À cet effet, blogs, sites, forums, magazines, install-parties ou simples discussions à la terrasse ensoleillée d'un petit bar où la bière ne manque pas sont, chacun à sa manière, la meilleure des promotions. Car on y parlera d'expériences, de résultats, de relations mais jamais d'argent en tant que critère de performances.
Attention, toutefois, à ne pas confondre logiciels libres et logiciels gratuits.
Même si les logiciels libres sont souvent gratuits, ce n'est en rien une obligation. La confusion provient d'une mauvaise traduction mot anglais "free" qui peut signifier aussi bien "libre" que "gratuit"...
D'où le mot d'ordre de la Free Software Fundation :« Free As Freedom ! »


6 commentaires

  1. #1

    Par le à

    Salut,

    Je me souviens bien de ce "petit texte obscur" ;)

    Ton analyse me parais très bonne, sauf au niveau de la "propriété intellectuelle", c'est pas parce qu'on créait quelque chose qu'il nous appartient, on n'appartient pas à nos parents et nos enfants ne nous appartiennent pas.
    On créait, on donne vie, on n'a pas le droit de s'approprier ses créations sinon on va contre le progrès, contre la société...

    ...

    Pas bête ton idée de reprendre une bière, t'as mes coordonnées ;)

  2. #2

    Par le à

    En ce qui concerne la propriété intellectuelle je me place juste du point de vue légal pour coller au contexte actuel.

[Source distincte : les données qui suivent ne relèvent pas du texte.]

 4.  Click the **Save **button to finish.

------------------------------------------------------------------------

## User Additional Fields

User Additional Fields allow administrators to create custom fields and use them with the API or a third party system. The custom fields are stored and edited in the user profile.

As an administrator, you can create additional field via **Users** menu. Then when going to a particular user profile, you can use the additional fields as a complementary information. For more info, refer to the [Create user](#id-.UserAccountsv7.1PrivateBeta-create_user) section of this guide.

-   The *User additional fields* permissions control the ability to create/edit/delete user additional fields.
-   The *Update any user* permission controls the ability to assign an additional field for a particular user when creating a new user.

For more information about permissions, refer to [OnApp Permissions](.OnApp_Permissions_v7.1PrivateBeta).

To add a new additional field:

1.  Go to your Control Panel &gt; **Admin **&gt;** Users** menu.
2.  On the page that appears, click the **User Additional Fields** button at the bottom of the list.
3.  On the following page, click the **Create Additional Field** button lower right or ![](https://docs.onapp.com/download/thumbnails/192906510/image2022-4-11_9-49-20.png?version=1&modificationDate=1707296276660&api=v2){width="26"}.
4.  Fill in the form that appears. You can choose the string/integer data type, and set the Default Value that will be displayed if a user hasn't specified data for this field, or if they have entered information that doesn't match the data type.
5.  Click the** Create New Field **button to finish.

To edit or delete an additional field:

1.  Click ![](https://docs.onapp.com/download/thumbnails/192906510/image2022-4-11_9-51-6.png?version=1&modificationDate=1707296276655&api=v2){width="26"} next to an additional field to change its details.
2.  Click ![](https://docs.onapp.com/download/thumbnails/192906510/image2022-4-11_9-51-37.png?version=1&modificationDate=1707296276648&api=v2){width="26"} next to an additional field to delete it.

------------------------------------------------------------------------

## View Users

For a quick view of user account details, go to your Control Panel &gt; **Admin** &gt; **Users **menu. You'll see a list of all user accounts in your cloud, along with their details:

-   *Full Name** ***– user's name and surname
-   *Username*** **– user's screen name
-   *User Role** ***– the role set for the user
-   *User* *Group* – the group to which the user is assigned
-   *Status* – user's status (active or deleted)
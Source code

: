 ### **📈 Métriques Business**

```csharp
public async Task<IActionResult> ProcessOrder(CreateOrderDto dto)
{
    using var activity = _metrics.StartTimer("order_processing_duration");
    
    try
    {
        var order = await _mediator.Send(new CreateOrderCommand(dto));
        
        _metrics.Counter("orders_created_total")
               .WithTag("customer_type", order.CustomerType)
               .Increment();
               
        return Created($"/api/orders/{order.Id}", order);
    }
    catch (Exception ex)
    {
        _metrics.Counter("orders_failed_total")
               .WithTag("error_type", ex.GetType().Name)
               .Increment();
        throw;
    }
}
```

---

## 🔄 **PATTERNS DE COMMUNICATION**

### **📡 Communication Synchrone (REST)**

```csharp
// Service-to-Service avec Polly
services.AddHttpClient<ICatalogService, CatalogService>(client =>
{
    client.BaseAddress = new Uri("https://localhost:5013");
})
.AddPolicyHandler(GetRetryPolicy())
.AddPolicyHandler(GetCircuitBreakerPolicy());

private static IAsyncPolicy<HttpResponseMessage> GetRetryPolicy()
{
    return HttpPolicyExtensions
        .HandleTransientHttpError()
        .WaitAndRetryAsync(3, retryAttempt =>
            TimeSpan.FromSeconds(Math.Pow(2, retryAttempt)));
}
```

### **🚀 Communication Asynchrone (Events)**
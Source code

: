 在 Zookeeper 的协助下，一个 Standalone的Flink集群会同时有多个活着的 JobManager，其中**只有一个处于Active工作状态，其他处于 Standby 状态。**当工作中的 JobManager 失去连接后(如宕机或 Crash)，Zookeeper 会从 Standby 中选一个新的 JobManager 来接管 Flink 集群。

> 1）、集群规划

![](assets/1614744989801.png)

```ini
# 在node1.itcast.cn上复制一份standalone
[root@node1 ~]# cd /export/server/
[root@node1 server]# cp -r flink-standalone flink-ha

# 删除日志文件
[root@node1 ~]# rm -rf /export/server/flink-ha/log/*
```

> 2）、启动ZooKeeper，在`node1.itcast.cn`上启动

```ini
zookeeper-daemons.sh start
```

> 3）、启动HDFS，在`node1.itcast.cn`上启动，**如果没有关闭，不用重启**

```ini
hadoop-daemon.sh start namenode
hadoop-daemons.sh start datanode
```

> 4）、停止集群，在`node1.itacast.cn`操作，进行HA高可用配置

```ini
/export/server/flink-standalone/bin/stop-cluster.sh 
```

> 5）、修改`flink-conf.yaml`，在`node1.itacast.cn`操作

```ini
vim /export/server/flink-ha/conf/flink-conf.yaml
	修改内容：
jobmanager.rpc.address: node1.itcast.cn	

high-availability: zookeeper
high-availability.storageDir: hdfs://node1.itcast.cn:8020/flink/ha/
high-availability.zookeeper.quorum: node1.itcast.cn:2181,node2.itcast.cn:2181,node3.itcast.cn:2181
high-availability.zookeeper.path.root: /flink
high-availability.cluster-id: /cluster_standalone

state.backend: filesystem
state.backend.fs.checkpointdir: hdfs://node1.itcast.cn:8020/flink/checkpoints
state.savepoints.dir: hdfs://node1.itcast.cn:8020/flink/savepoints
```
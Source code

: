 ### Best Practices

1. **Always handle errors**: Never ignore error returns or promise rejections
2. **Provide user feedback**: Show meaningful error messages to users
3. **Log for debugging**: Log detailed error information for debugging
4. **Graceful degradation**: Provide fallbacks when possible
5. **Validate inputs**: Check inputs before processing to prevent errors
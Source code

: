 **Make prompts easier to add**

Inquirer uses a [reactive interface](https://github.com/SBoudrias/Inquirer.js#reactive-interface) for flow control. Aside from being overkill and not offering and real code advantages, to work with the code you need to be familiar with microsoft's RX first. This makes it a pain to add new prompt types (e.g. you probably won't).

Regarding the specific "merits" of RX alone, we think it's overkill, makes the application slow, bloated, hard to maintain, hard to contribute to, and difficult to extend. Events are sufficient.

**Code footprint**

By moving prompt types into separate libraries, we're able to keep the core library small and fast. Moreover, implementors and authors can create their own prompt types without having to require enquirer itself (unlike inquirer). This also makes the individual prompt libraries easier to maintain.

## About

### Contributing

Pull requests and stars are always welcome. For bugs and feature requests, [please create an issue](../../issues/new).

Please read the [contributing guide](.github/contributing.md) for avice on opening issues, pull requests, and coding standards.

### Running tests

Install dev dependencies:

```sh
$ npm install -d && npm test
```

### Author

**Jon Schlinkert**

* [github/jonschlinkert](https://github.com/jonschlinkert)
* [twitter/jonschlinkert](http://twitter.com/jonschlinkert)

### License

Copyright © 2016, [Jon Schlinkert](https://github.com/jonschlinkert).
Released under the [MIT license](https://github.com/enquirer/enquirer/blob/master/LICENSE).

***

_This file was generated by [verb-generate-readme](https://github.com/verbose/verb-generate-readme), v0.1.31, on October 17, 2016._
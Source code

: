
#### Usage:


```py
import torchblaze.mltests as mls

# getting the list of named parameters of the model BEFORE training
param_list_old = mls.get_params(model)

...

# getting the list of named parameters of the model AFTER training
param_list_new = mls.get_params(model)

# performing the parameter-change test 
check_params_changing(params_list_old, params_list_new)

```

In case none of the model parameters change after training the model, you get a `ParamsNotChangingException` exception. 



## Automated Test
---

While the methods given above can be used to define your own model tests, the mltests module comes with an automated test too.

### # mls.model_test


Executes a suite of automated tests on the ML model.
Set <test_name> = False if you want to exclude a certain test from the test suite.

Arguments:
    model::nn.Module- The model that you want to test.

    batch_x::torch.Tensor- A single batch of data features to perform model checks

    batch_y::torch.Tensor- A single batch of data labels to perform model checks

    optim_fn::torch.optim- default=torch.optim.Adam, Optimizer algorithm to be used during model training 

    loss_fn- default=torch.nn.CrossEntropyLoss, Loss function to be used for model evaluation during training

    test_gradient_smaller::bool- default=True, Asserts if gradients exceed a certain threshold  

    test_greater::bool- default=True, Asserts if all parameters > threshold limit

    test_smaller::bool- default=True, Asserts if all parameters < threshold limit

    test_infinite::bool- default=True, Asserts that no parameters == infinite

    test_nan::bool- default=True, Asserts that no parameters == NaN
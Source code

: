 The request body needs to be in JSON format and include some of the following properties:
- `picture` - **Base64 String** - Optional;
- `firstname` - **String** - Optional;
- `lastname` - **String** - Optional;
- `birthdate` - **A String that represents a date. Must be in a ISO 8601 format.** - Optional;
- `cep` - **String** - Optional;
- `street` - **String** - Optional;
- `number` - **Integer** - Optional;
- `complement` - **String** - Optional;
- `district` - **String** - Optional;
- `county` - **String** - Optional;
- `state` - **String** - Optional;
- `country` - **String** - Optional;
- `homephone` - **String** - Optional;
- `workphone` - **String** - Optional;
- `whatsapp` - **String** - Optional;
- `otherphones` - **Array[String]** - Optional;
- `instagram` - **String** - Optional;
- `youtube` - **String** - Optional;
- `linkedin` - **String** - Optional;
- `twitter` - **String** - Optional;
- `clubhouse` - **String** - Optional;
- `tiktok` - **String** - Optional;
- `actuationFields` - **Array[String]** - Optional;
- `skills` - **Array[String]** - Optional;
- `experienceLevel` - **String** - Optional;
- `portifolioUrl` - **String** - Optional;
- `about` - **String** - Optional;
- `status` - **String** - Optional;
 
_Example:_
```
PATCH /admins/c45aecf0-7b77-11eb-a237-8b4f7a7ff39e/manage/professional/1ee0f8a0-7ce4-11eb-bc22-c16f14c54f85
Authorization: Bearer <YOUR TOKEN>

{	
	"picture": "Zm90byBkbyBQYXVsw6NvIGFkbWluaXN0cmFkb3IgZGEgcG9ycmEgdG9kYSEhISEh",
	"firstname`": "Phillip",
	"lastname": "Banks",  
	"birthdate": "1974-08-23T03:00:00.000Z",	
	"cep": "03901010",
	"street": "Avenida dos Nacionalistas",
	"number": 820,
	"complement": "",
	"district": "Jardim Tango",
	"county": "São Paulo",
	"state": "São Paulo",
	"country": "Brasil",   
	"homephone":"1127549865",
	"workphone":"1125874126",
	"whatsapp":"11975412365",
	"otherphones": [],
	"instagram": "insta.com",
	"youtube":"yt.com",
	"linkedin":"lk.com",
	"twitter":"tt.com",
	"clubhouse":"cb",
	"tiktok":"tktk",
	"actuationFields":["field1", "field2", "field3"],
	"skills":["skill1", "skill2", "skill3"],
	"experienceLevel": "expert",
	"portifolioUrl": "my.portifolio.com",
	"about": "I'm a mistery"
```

    Après, si ça ne tenait qu'à moi, les seuls personnes au chômage seraient les serruriers ! ;)

  3. #3

    Par le à

    ...qui sont d'ailleurs les seuls qu'on met à la porte pour qu'ils travaillent :p
    Bon anniversaire!

  4. #4

    Par le à

    :) bien vu ! (et merci)

  5. #5

    Par le à

    Y'a longtemps, j'avais traduit ça : http://alxg2.blogspot.com/2007/11/les-valeurs-directrices-de-la-communaut.html
    Pour qu'elle puisse se mettre en avant, la communauté doit savoir qui elle est. Celle d'opensuse est élargie. Pour notre plus grand plaisir. Les forces d'une distribution ne sont pas que dans son code!

  6. #6

    Par le à

    Commentaire certes peu constructif mais spontané, juste pour saluer la beauté de la dernière phrase.